Data entries:
····················

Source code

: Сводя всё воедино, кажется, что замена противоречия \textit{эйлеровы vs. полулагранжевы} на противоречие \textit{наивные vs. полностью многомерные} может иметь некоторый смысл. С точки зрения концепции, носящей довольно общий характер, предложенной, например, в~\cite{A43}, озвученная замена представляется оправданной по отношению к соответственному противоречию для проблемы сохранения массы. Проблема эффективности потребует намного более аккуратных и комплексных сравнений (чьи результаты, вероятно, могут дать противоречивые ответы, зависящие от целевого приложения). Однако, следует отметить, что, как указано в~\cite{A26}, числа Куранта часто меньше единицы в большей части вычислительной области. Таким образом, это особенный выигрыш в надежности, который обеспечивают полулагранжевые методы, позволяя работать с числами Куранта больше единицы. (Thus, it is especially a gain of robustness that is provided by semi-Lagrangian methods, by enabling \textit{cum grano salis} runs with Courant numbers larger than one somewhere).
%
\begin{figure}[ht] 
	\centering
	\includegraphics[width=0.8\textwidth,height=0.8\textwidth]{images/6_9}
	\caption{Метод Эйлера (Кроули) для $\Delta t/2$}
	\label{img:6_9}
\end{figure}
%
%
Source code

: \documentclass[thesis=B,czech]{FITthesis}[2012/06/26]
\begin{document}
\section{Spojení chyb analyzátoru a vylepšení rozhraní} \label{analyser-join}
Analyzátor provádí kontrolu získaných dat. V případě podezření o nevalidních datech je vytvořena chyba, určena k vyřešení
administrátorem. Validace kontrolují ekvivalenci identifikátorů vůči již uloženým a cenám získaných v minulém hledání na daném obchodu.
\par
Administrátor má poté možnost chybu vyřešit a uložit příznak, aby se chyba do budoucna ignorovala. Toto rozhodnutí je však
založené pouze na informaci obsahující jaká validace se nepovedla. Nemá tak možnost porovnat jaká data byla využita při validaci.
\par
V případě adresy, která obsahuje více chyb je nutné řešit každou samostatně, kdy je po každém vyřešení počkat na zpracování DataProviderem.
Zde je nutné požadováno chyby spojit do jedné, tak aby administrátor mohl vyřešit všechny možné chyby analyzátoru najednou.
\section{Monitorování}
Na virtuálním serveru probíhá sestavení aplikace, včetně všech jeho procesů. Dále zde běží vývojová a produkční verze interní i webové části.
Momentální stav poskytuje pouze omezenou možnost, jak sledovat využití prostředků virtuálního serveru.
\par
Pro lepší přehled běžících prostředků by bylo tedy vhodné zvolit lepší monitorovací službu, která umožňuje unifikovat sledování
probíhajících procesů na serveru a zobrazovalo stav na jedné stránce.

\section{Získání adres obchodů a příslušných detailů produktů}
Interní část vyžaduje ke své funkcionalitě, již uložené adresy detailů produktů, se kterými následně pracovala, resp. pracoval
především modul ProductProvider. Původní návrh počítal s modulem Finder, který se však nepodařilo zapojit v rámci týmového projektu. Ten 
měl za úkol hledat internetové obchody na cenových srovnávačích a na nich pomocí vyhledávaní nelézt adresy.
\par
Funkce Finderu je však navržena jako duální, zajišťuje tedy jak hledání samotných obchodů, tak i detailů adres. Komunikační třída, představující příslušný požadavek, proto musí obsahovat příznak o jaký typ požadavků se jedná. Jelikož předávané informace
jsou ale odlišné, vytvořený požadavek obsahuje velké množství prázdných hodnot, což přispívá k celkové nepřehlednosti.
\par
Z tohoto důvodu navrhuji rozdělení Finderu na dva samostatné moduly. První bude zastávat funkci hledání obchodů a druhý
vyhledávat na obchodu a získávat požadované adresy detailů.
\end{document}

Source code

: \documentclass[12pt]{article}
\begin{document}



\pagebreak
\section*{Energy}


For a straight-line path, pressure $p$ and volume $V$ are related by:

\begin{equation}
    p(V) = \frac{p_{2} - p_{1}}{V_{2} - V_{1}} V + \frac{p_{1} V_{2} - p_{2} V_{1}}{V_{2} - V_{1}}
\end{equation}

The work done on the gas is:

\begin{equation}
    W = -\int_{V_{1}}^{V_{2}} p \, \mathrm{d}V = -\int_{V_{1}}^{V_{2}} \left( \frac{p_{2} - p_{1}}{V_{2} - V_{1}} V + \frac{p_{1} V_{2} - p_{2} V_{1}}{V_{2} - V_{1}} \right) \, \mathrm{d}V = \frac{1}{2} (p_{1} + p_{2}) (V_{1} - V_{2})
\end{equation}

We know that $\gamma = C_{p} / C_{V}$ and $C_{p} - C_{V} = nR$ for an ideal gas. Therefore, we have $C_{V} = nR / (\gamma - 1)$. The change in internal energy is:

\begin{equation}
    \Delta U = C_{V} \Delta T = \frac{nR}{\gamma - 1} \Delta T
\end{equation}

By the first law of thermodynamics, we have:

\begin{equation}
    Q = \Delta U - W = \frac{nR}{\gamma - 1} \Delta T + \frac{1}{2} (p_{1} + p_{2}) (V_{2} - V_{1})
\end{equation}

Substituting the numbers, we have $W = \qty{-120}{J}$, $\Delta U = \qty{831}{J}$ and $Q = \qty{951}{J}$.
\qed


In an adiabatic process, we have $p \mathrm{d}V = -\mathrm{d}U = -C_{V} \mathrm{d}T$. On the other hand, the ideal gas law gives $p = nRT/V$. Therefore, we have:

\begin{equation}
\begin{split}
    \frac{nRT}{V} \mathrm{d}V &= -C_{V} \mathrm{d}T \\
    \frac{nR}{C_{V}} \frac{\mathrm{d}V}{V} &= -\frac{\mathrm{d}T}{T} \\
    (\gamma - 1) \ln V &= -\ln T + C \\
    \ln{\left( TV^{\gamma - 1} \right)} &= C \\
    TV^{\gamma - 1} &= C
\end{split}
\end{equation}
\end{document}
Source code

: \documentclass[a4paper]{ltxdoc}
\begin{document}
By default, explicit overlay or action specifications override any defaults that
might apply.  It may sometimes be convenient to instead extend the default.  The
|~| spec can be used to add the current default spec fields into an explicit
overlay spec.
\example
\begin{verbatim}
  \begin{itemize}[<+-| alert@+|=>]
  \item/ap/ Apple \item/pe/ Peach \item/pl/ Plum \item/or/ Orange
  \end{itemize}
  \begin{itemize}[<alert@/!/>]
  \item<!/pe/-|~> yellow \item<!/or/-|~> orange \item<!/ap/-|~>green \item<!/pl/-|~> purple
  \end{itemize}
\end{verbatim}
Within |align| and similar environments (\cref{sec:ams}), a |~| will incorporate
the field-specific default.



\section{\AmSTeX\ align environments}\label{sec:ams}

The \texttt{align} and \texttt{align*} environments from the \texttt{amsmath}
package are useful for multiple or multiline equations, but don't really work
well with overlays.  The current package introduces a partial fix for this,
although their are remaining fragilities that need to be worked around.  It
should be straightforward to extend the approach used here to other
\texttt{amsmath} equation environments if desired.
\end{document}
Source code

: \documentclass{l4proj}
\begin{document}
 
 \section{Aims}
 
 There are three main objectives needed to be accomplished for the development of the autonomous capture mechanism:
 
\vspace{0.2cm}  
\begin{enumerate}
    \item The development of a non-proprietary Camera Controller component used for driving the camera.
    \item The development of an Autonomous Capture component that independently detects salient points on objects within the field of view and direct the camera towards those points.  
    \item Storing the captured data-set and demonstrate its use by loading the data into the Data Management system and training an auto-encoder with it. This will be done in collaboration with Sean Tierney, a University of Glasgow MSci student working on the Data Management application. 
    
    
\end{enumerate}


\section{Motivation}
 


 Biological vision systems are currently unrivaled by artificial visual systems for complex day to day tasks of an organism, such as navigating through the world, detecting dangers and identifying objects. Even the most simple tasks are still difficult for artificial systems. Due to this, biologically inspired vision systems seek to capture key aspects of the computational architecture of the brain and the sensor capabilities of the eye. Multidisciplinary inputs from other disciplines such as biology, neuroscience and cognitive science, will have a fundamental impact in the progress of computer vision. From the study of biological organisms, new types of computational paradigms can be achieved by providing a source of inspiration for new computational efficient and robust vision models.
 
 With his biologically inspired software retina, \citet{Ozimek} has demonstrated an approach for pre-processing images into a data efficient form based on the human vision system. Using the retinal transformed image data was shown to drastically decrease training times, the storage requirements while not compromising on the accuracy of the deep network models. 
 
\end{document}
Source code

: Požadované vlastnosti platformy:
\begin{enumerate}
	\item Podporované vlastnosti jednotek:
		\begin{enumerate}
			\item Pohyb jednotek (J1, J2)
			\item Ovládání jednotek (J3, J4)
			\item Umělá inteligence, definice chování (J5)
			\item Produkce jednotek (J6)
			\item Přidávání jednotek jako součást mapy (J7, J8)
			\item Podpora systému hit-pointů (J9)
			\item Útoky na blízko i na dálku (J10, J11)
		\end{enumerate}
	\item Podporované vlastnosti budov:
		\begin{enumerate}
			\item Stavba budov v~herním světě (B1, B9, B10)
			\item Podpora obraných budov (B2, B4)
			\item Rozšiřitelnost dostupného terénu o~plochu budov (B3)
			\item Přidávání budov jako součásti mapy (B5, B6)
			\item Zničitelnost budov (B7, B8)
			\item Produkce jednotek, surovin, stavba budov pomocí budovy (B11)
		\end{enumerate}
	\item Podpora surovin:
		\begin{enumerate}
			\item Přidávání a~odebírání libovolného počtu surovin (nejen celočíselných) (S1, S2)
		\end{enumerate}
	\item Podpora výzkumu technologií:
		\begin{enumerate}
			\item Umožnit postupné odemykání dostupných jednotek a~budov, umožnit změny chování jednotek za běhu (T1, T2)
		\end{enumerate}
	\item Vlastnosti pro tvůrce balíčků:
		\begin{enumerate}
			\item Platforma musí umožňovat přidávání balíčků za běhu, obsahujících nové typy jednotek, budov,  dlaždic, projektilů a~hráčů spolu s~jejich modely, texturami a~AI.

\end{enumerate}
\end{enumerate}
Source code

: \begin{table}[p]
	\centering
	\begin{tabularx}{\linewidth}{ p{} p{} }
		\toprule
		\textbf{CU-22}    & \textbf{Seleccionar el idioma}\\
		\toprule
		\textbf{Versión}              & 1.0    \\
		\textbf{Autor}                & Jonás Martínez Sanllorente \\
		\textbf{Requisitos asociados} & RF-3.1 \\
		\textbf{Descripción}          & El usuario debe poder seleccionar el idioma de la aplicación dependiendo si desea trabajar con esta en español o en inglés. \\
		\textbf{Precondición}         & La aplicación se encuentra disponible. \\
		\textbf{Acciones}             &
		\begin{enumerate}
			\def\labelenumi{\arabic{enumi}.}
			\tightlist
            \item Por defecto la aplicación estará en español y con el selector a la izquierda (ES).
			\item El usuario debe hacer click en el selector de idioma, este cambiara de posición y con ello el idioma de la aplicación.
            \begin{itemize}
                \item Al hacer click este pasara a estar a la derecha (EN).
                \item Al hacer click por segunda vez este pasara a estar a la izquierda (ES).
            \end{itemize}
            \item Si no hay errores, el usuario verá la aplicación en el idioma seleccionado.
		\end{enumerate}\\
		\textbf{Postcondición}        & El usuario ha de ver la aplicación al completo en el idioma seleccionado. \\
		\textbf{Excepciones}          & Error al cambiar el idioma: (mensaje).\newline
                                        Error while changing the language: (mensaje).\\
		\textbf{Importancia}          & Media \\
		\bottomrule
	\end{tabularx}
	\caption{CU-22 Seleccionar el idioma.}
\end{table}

····················

Lines that contain "chyba" are the result; find them in the entries above and copy each one.

Analyzátor provádí kontrolu získaných dat. V případě podezření o nevalidních datech je vytvořena chyba, určena k vyřešení
Administrátor má poté možnost chybu vyřešit a uložit příznak, aby se chyba do budoucna ignorovala. Toto rozhodnutí je však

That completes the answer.